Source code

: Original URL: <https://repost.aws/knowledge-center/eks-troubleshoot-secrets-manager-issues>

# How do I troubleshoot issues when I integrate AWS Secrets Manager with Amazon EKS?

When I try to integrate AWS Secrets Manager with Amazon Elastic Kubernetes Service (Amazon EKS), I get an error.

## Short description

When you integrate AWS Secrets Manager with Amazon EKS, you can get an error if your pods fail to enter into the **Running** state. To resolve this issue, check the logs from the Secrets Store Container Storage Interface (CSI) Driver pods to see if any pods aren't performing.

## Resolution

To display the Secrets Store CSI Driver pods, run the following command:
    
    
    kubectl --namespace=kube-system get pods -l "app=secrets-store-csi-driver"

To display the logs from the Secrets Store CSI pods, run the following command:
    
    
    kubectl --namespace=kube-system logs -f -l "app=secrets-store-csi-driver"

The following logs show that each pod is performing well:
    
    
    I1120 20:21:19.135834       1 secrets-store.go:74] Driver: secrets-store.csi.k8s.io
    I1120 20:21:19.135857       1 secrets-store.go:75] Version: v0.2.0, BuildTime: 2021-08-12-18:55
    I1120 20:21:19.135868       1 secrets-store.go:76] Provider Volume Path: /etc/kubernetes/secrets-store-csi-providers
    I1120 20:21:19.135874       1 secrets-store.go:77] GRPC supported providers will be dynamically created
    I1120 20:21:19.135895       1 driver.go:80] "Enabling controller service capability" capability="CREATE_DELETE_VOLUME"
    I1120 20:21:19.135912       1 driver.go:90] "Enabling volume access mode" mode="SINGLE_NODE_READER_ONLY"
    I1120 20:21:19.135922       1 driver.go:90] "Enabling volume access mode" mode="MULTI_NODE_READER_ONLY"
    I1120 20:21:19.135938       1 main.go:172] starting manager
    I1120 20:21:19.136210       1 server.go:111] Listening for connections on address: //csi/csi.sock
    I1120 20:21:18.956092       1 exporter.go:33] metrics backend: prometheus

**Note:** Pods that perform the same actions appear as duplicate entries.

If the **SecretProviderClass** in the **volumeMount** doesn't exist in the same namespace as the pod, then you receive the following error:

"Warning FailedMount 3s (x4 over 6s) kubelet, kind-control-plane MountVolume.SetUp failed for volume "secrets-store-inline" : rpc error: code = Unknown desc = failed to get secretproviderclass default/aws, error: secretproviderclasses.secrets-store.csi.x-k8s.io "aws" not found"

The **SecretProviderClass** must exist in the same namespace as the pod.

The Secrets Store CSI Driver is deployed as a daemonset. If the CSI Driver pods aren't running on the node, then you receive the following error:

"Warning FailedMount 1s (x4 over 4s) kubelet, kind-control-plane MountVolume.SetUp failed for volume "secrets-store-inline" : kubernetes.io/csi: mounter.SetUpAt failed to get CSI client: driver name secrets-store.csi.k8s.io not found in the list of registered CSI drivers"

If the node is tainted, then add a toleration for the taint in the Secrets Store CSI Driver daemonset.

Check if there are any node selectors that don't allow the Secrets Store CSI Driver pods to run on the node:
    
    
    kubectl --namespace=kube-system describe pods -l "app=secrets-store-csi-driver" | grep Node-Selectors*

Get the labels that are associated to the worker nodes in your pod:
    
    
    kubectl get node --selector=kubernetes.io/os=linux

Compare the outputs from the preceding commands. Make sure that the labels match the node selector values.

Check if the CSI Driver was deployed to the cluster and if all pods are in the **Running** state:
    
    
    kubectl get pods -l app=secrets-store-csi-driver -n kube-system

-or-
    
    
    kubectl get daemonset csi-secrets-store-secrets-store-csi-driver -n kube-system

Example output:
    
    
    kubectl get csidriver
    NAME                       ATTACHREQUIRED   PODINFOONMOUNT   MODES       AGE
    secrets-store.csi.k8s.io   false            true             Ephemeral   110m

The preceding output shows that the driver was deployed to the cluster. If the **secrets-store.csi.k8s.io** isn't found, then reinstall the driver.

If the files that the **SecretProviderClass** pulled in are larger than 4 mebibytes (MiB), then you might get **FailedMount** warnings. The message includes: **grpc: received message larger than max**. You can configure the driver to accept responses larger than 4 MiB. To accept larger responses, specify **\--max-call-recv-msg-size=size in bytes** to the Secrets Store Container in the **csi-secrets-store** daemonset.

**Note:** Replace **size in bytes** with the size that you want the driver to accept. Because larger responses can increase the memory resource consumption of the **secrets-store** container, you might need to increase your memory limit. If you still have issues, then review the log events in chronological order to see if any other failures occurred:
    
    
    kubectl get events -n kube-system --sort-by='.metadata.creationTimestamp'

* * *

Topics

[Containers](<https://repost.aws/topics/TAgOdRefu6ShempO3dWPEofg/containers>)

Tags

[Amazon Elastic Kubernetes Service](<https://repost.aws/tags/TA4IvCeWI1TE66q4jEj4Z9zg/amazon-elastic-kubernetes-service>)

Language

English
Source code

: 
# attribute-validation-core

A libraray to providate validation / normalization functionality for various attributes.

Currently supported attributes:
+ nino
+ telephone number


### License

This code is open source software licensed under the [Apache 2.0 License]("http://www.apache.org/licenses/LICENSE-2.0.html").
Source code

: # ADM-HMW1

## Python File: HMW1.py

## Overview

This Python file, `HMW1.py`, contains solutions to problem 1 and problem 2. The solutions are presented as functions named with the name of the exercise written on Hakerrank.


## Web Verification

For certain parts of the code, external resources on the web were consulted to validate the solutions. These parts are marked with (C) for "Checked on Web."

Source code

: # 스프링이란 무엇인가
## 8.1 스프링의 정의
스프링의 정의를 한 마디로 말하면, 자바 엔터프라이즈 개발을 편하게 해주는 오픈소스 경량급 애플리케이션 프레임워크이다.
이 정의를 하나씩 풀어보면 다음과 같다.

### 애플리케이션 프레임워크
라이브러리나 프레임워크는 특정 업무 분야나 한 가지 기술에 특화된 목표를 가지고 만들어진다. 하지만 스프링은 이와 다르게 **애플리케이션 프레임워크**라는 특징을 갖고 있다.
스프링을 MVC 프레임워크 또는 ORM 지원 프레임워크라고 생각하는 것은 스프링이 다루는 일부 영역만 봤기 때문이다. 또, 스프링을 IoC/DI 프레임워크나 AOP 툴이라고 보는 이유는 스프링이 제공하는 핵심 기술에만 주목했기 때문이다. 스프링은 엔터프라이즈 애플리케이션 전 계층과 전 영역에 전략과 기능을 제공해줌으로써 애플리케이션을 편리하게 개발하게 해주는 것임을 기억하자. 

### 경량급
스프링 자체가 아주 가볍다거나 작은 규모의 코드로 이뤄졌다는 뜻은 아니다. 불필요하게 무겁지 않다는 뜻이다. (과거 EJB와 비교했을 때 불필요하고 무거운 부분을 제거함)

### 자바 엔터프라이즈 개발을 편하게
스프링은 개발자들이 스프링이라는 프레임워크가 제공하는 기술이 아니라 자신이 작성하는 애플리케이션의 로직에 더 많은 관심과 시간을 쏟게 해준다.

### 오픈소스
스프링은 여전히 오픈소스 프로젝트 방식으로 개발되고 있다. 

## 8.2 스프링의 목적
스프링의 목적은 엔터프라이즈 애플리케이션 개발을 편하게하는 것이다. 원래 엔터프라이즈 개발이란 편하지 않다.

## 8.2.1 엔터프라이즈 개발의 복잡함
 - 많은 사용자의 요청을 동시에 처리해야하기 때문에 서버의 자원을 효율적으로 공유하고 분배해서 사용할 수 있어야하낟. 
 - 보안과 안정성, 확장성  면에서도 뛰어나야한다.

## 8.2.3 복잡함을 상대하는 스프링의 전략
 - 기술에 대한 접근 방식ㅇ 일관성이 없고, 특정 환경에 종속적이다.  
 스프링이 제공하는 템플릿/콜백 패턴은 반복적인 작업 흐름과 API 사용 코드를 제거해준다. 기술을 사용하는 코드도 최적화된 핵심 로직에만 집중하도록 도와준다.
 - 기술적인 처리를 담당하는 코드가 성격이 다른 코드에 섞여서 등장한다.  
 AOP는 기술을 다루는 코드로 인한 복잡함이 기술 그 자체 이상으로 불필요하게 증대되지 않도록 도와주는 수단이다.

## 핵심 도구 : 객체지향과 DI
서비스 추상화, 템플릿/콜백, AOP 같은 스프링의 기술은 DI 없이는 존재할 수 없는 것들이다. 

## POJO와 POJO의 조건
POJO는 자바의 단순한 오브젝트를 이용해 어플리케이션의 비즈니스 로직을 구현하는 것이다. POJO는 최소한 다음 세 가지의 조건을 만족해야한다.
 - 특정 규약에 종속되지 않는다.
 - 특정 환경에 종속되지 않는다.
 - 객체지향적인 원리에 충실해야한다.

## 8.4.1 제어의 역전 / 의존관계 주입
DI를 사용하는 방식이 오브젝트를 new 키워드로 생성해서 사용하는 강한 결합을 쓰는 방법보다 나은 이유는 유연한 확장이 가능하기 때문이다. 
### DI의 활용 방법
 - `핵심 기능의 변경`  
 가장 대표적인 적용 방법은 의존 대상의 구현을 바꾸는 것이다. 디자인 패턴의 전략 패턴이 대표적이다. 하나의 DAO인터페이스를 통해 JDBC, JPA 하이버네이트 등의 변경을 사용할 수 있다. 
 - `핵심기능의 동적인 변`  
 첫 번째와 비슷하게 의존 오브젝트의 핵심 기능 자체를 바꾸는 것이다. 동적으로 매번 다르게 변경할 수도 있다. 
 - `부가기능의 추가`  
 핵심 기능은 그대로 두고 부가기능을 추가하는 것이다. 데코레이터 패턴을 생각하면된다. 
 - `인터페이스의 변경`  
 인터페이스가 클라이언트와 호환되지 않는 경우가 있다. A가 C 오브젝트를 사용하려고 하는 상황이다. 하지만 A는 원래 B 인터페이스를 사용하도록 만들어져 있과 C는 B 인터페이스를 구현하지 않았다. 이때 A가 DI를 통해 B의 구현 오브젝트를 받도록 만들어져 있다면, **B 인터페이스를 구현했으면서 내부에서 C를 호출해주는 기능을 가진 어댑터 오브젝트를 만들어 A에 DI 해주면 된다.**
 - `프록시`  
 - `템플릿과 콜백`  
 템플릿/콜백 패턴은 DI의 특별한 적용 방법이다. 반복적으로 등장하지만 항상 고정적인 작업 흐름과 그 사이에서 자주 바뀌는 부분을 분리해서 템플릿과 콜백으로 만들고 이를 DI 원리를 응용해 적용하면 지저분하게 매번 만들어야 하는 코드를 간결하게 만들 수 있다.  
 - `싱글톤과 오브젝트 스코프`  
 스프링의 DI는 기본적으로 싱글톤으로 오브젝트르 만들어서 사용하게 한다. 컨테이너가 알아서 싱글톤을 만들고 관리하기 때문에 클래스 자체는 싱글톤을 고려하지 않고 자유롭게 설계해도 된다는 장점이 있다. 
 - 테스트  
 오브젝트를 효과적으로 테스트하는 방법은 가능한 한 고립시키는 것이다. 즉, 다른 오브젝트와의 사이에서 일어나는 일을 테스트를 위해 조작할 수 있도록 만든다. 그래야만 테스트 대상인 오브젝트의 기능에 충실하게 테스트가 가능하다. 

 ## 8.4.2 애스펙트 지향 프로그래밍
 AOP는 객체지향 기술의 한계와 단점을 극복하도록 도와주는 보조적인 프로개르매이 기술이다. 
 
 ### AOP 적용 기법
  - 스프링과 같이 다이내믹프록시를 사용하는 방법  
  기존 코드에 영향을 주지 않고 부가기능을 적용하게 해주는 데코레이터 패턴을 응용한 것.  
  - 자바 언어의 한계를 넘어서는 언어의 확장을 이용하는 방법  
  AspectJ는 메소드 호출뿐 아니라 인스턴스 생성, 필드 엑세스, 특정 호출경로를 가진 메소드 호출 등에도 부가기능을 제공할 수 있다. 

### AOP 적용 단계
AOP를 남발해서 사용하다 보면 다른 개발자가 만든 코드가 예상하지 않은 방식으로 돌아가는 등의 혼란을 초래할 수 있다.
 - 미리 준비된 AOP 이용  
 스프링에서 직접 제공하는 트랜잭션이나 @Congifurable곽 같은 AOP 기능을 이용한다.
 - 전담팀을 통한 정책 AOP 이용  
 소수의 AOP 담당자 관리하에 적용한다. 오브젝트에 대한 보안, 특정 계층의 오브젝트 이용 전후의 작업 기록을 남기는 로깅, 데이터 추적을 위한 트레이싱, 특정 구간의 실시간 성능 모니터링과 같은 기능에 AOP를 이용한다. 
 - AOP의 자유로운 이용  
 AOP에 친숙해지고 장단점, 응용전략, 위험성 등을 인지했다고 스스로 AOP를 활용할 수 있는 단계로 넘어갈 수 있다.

Exercise =>
Send back an exact copy of only the lines from the line with "### 애플리케이션 프레임워크" up to and including the line with "## 핵심 도구 : 객체지향과 DI" in the data above.

Finished task =>
### 애플리케이션 프레임워크
라이브러리나 프레임워크는 특정 업무 분야나 한 가지 기술에 특화된 목표를 가지고 만들어진다. 하지만 스프링은 이와 다르게 **애플리케이션 프레임워크**라는 특징을 갖고 있다.
스프링을 MVC 프레임워크 또는 ORM 지원 프레임워크라고 생각하는 것은 스프링이 다루는 일부 영역만 봤기 때문이다. 또, 스프링을 IoC/DI 프레임워크나 AOP 툴이라고 보는 이유는 스프링이 제공하는 핵심 기술에만 주목했기 때문이다. 스프링은 엔터프라이즈 애플리케이션 전 계층과 전 영역에 전략과 기능을 제공해줌으로써 애플리케이션을 편리하게 개발하게 해주는 것임을 기억하자. 

### 경량급
스프링 자체가 아주 가볍다거나 작은 규모의 코드로 이뤄졌다는 뜻은 아니다. 불필요하게 무겁지 않다는 뜻이다. (과거 EJB와 비교했을 때 불필요하고 무거운 부분을 제거함)

### 자바 엔터프라이즈 개발을 편하게
스프링은 개발자들이 스프링이라는 프레임워크가 제공하는 기술이 아니라 자신이 작성하는 애플리케이션의 로직에 더 많은 관심과 시간을 쏟게 해준다.

### 오픈소스
스프링은 여전히 오픈소스 프로젝트 방식으로 개발되고 있다. 

## 8.2 스프링의 목적
스프링의 목적은 엔터프라이즈 애플리케이션 개발을 편하게하는 것이다. 원래 엔터프라이즈 개발이란 편하지 않다.

## 8.2.1 엔터프라이즈 개발의 복잡함
 - 많은 사용자의 요청을 동시에 처리해야하기 때문에 서버의 자원을 효율적으로 공유하고 분배해서 사용할 수 있어야하낟. 
 - 보안과 안정성, 확장성  면에서도 뛰어나야한다.

## 8.2.3 복잡함을 상대하는 스프링의 전략
 - 기술에 대한 접근 방식ㅇ 일관성이 없고, 특정 환경에 종속적이다.  
 스프링이 제공하는 템플릿/콜백 패턴은 반복적인 작업 흐름과 API 사용 코드를 제거해준다. 기술을 사용하는 코드도 최적화된 핵심 로직에만 집중하도록 도와준다.
 - 기술적인 처리를 담당하는 코드가 성격이 다른 코드에 섞여서 등장한다.  
 AOP는 기술을 다루는 코드로 인한 복잡함이 기술 그 자체 이상으로 불필요하게 증대되지 않도록 도와주는 수단이다.

## 핵심 도구 : 객체지향과 DI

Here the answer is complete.